§ What the exercise asks:
All lines below between the line with "# Testing Repository" and the line with "Uno de mis pasatiempos", including both, must be copied exactly, and the pictures must be omitted.

§ Dataset entries:
****************************************
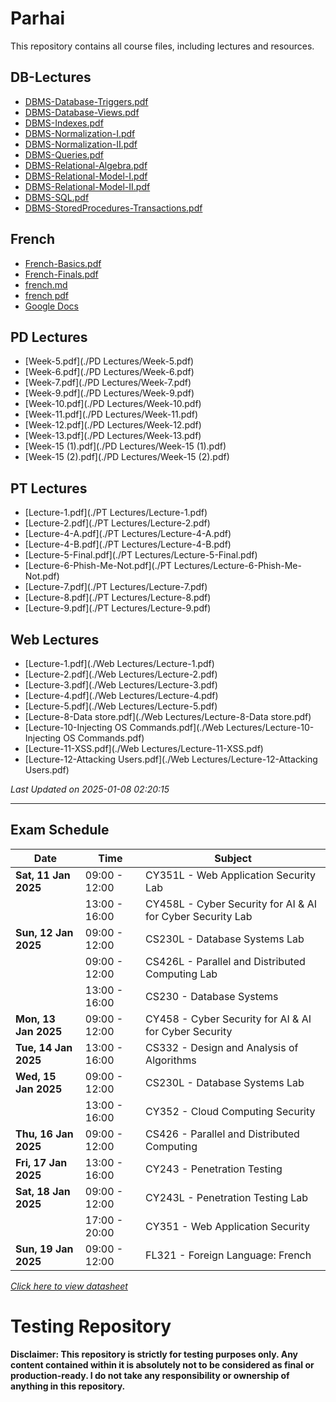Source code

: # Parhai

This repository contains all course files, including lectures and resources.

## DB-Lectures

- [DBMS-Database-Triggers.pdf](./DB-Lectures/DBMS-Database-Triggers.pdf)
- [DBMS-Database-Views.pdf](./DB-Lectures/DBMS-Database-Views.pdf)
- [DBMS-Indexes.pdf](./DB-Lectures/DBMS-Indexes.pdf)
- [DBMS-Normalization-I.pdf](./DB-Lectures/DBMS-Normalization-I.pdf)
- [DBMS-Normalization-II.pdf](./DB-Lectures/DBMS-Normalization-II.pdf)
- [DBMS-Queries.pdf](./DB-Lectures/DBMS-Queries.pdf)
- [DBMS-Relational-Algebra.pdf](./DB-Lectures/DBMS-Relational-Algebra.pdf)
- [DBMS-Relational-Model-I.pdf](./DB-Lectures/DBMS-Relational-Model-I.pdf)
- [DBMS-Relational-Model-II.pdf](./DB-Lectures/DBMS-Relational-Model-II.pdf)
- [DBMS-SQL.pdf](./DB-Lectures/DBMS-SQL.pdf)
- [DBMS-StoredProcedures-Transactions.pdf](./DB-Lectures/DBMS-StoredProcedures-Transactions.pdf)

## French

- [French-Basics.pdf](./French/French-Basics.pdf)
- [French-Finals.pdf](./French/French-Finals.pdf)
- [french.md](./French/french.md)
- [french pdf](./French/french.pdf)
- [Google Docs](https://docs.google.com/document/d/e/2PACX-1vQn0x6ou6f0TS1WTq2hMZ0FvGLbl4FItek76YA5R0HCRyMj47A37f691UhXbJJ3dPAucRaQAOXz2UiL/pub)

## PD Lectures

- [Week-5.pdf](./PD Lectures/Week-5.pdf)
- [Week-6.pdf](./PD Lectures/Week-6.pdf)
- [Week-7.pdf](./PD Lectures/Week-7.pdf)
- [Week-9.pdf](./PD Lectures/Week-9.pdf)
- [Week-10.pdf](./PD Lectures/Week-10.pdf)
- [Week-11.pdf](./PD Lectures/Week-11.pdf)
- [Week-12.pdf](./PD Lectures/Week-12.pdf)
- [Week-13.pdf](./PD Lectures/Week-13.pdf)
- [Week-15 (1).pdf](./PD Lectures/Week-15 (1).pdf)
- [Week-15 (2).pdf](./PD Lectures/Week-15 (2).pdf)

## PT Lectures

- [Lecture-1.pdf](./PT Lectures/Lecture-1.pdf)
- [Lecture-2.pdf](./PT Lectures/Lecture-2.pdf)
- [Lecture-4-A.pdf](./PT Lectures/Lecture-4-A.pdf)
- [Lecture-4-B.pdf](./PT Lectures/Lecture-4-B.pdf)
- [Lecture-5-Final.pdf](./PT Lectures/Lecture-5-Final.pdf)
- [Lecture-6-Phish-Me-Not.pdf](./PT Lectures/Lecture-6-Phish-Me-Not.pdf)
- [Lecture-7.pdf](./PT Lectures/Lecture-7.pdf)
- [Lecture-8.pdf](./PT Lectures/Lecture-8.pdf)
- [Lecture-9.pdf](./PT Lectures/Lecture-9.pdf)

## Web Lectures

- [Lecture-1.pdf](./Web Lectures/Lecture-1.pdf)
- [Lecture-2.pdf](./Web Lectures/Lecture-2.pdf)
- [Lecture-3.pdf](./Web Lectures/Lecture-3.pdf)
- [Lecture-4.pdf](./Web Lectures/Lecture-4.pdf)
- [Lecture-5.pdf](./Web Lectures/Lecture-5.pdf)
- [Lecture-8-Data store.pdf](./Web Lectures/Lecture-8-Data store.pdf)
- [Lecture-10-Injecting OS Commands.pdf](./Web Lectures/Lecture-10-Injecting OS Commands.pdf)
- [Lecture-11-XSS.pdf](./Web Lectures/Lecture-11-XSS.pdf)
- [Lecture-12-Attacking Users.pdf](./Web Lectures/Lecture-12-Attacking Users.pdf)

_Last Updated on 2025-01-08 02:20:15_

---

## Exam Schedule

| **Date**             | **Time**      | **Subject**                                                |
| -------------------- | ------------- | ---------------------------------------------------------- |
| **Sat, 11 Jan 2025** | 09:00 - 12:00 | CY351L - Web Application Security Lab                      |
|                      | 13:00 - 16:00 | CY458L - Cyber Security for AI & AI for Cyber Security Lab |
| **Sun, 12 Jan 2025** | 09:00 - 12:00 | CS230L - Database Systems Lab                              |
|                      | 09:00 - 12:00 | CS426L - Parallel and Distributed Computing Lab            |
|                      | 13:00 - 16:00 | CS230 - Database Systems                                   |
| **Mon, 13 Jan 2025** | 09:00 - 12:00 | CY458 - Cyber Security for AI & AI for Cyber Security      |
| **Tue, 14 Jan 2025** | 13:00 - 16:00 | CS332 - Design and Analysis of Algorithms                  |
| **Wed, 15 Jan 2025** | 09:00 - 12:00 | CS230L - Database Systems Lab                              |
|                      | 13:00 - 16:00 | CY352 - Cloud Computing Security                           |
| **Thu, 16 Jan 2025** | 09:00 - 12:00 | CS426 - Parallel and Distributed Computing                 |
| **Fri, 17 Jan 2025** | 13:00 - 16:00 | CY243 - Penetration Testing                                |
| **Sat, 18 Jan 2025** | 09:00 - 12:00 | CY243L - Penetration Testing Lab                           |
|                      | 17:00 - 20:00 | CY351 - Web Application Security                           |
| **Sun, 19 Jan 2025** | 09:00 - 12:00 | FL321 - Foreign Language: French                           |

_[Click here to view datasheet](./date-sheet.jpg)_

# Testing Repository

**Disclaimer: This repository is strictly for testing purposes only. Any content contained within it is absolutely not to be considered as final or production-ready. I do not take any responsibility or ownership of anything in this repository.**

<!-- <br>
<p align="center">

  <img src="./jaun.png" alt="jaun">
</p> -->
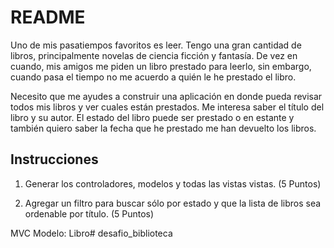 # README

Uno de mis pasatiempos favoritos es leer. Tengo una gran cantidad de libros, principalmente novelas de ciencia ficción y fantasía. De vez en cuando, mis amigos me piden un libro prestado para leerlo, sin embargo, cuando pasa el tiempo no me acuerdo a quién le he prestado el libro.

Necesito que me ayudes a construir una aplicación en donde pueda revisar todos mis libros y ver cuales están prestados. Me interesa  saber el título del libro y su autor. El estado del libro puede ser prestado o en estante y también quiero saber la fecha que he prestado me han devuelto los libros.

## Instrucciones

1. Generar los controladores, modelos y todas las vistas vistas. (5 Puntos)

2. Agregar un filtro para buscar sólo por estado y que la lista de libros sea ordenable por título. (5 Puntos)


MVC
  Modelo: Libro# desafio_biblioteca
****************************************
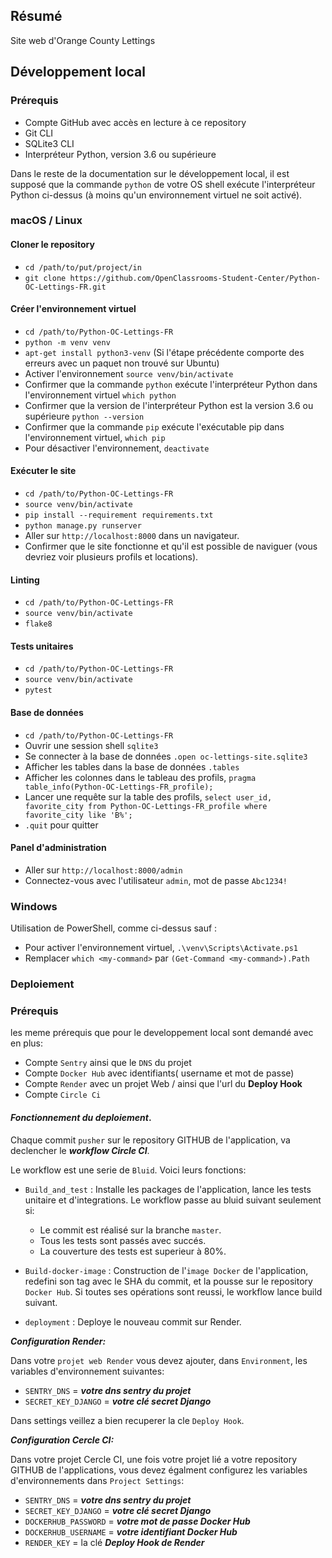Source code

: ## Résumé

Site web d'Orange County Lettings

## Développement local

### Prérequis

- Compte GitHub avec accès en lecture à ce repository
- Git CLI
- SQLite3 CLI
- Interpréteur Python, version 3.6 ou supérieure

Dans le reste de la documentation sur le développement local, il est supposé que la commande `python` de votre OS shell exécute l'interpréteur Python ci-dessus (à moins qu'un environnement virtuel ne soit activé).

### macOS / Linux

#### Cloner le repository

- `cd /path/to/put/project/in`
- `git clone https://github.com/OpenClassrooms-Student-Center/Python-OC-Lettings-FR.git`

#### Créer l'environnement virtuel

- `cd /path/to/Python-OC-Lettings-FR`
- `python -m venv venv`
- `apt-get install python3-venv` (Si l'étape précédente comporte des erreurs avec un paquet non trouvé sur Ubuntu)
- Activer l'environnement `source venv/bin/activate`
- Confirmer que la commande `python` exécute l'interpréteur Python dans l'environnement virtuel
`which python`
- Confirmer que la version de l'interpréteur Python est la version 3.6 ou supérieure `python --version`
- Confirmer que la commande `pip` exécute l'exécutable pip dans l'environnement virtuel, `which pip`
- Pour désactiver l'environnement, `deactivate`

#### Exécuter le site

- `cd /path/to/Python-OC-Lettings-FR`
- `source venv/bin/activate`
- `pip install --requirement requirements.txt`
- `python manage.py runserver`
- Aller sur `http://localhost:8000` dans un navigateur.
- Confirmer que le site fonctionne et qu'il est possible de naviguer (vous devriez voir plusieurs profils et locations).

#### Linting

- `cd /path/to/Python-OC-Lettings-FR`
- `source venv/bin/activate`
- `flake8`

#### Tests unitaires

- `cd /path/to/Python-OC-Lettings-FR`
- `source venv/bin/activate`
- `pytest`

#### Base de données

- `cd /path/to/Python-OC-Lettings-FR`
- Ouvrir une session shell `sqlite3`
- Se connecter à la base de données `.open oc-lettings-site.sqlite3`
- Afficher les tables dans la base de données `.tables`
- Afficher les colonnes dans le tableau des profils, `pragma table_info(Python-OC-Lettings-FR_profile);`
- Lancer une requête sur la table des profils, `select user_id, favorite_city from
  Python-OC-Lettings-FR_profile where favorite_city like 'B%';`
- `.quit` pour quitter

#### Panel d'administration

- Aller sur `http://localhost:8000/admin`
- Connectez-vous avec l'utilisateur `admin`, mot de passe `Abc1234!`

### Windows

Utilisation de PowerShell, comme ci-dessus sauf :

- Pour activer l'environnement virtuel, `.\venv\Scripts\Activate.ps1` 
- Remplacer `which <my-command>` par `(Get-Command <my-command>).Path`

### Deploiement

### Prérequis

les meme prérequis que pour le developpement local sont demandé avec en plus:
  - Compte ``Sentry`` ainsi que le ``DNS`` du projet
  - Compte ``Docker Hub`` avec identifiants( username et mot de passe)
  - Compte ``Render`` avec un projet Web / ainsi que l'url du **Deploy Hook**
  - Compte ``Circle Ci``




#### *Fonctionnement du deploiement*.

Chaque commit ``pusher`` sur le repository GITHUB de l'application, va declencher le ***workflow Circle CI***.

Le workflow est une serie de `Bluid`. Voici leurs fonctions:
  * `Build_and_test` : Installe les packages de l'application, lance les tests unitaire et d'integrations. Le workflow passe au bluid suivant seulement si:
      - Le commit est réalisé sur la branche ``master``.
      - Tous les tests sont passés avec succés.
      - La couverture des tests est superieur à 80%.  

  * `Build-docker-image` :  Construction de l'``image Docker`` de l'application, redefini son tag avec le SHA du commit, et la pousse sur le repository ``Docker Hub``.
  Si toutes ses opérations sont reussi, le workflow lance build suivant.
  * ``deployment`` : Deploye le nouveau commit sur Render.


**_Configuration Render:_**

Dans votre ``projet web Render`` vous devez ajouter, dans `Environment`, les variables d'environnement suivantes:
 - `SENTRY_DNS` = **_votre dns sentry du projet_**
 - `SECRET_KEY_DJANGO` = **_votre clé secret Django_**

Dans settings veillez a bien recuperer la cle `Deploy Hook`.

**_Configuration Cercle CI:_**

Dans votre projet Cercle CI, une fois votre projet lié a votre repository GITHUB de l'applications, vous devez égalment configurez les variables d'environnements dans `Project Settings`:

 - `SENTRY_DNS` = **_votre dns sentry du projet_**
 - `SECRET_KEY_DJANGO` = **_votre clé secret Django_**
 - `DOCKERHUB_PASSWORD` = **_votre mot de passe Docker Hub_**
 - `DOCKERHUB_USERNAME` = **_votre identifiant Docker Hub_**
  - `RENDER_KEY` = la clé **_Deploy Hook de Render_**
****************************************
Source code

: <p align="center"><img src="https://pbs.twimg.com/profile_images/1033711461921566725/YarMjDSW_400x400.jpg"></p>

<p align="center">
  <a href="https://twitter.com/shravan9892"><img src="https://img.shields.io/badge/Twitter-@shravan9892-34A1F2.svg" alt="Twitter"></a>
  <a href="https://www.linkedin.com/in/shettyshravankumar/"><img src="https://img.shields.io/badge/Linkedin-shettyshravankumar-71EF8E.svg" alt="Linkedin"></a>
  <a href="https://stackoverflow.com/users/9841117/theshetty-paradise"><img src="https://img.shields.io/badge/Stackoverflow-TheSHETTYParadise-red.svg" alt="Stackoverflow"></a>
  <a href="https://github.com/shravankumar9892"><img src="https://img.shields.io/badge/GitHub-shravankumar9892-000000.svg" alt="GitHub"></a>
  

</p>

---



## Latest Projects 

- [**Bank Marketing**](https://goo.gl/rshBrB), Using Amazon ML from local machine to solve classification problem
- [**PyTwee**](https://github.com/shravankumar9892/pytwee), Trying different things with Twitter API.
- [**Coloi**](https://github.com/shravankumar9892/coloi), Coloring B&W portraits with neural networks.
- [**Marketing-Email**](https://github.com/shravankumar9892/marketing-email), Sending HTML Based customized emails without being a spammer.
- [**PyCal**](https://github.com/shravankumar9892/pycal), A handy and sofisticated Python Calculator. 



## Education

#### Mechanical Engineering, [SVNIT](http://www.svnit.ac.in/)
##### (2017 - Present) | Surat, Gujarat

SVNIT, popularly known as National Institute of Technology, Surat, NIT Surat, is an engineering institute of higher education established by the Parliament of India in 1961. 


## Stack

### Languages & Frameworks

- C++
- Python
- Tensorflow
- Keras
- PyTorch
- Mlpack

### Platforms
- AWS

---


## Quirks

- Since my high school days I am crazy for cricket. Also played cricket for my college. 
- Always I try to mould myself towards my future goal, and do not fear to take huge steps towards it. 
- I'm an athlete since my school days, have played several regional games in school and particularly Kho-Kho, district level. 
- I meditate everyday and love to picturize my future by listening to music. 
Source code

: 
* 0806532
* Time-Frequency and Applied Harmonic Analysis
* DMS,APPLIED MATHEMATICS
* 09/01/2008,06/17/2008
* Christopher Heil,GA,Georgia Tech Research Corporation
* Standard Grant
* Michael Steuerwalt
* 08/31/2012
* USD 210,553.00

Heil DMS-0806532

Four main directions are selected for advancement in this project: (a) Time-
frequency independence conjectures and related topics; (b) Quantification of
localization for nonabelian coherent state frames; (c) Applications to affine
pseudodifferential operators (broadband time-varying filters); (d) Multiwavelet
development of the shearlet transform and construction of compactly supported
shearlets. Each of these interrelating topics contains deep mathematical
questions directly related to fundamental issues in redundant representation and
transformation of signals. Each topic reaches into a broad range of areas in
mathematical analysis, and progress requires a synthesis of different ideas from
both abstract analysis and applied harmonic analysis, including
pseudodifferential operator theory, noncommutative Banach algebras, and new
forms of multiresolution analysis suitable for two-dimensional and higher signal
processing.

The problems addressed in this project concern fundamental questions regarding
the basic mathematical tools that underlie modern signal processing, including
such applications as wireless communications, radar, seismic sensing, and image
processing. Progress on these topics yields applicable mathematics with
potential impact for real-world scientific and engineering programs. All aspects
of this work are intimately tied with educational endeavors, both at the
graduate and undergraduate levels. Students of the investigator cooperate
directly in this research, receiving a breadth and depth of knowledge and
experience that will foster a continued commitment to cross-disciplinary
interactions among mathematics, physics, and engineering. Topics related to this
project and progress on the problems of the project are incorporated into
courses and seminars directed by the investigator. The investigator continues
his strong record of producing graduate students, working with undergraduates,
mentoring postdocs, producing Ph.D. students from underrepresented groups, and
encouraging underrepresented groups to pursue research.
****************************************
§ Expected answer:
# Testing Repository

**Disclaimer: This repository is strictly for testing purposes only. Any content contained within it is absolutely not to be considered as final or production-ready. I do not take any responsibility or ownership of anything in this repository.**

<!-- <br>
<p align="center">

  <img src="./jaun.png" alt="jaun">
</p> -->
 # README

Uno de mis pasatiempos favoritos es leer. Tengo una gran cantidad de libros, principalmente novelas de ciencia ficción y fantasía. De vez en cuando, mis amigos me piden un libro prestado para leerlo, sin embargo, cuando pasa el tiempo no me acuerdo a quién le he prestado el libro.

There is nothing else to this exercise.